The hall fell into a heavy silence as Tarique Rahman spoke of doors that never open and phone calls that never come.
“Many children are still waiting, believing that one day their disappeared father will return and knock at the door,” the BNP chairperson said. “Many mothers are still hoping that their lost child will once again call them ‘Maa’. This waiting is a great burden on the state.”

Delivered with visible emotion, his words set the tone for a gathering shaped by grief, memory and unresolved loss. On Saturday afternoon at the Bangladesh–China Friendship Conference Centre in Dhaka, families of victims of enforced disappearances, killings and alleged state violence came together under the banners of two organisations, Maayer Dak and Amra BNP Poribar. Many in the audience carried photographs of missing sons, husbands and brothers. Some had been waiting for years; others for more than a decade.

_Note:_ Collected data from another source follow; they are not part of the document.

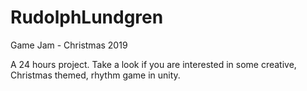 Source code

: # RudolphLundgren

Game Jam - Christmas 2019

A 24 hours project. Take a look if you are interested in some creative, Christmas themed, rhythm game in unity.
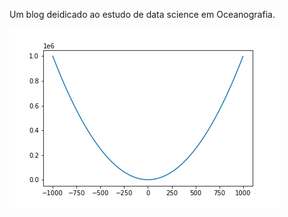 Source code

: Um blog deidicado ao estudo de data science em Oceanografia.

![imagem](https://github.com/prquintella/maredados/blob/main/arquivo.png)
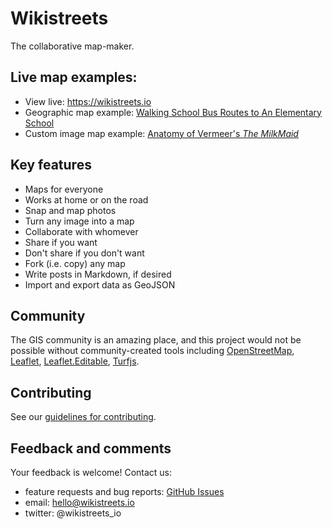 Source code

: # Wikistreets

The collaborative map-maker.

## Live map examples:

- View live: https://wikistreets.io
- Geographic map example: [Walking School Bus Routes to An Elementary School](https://wikistreets.io/map/e94b632b-e932-4b8e-a262-a388219212fc)
- Custom image map example: [Anatomy of Vermeer's _The MilkMaid_](https://wikistreets.io/map/0e54d5e0-6d66-4a51-ba2c-4316956dc40f)

## Key features

- Maps for everyone
- Works at home or on the road
- Snap and map photos
- Turn any image into a map
- Collaborate with whomever
- Share if you want
- Don't share if you don't want
- Fork (i.e. copy) any map
- Write posts in Markdown, if desired
- Import and export data as GeoJSON

## Community

The GIS community is an amazing place, and this project would not be possible without community-created tools including [OpenStreetMap](https://openstreetmap.org), [Leaflet](https://leafletjs.com), [Leaflet.Editable](https://github.com/Leaflet/Leaflet.Editable), [Turfjs](https://github.com/Turfjs).

## Contributing

See our [guidelines for contributing](CONTRIBUTING.md).

## Feedback and comments

Your feedback is welcome! Contact us:

- feature requests and bug reports: [GitHub Issues](https://github.com/wikistreets/wikistreets/issues)
- email: hello@wikistreets.io
- twitter: @wikistreets_io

Addressing the meeting as chief guest, Tarique Rahman said the suffering of these families was so profound that language itself felt inadequate. “Their pain is such that it is difficult to find words even to offer consolation,” he said.
In the front rows sat mothers who still set aside food for sons who never returned, wives who have learned to raise children in the absence of both answers and closure, and children who know their fathers only through fading photographs.
Referring to years of alleged enforced disappearances and political repression, the BNP chairperson said thousands of party leaders and activists had been subjected to torture, many killed, and more than a thousand forcibly disappeared. “Today, some of the families of those disappeared people are present here,” he said. “And many families are still waiting.”

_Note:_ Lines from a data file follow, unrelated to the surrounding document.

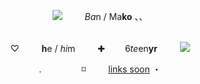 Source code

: <p align="center">
<img src=https://watermelon.crd.co/assets/images/gallery15/8c676890.gif?v=6332de85>     <i>Ba</i>n / Ma<b>ko</b> 、、
<p align="center">
  <p align="center">
<br> ♡     <b>h</b>e / <i>hi</i>m     ✚    6<i>te</i>en<b>yr</b>    <img src=https://64.media.tumblr.com/a1c0027e62d16af82a922c14b7bc38a0/e9b916412ef30b95-ed/s75x75_c1/75b67cbcfbc2efa3555400b62cea6bfd92e0a254.gifv>
<p align="center">
<p align="center">.      ⌑     <a href=https://github.com/vvardxn>links soon</a> ・
<p align="center">
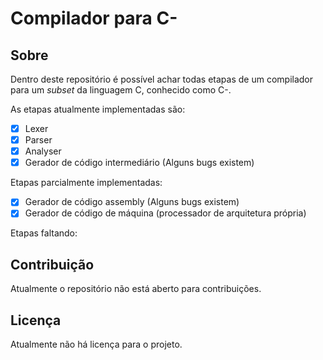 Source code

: # Compilador para C-

## Sobre

Dentro deste repositório é possível achar todas etapas de um compilador para um _subset_ da linguagem C, conhecido como C-.

As etapas atualmente implementadas são:

- [x] Lexer
- [x] Parser
- [x] Analyser
- [x] Gerador de código intermediário (Alguns bugs existem)

Etapas parcialmente implementadas:

- [x] Gerador de código assembly (Alguns bugs existem)
- [x] Gerador de código de máquina (processador de arquitetura própria)

Etapas faltando:

## Contribuição

Atualmente o repositório não está aberto para contribuições.

## Licença

Atualmente não há licença para o projeto.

Despite limitations, he said, his party had continued efforts to trace the disappeared. He defended BNP’s political stance, saying its leaders and activists had not chosen secrecy or compromise in the face of injustice. “I firmly believe,” he said, “that a party whose leaders and workers can take such an uncompromising stand against wrongdoing cannot be suppressed through conspiracy or propaganda.”
Beyond recounting past suffering, Tarique Rahman framed the issue as a moral and democratic responsibility. He urged all who believe in democracy to remain vigilant, warning that attempts were being made to create controversy and obstruct the democratic path once again.

He also referred to what he described as the Election Commission’s recent controversial role, adding that BNP, as a responsible political party, was choosing patience despite its concerns.
Turning again to the families before him, he linked their pain to the broader history of sacrifice in the country. He said justice must encompass those martyred in the 1971 Liberation War, those killed in the 1990 anti-autocracy movement, the victims of disappearances and killings over the past 16 years, and those who lost their lives in the movements of 2024 and 5 August.
“To establish justice for every injustice,” he said, “Bangladesh must have a democratic government.”

He pledged that if such a government is formed, trials of enforced disappearances and state violence would be ensured. He also promised state initiatives so that the sacrifices of the martyred and the disappeared would be remembered from generation to generation. If BNP comes to power, he said, important roads and key state and private institutions would be named after martyrs and victims of enforced disappearance.
As the programme ended, many in the hall remained seated—some quietly wiping away tears, others clutching photographs to their chests. Outside, life in the capital moved on at its usual pace. Inside, however, time seemed suspended, held still by the same unanswered question that has followed these families for years: not only what happened, but whether the country will ever truly reckon with their waiting.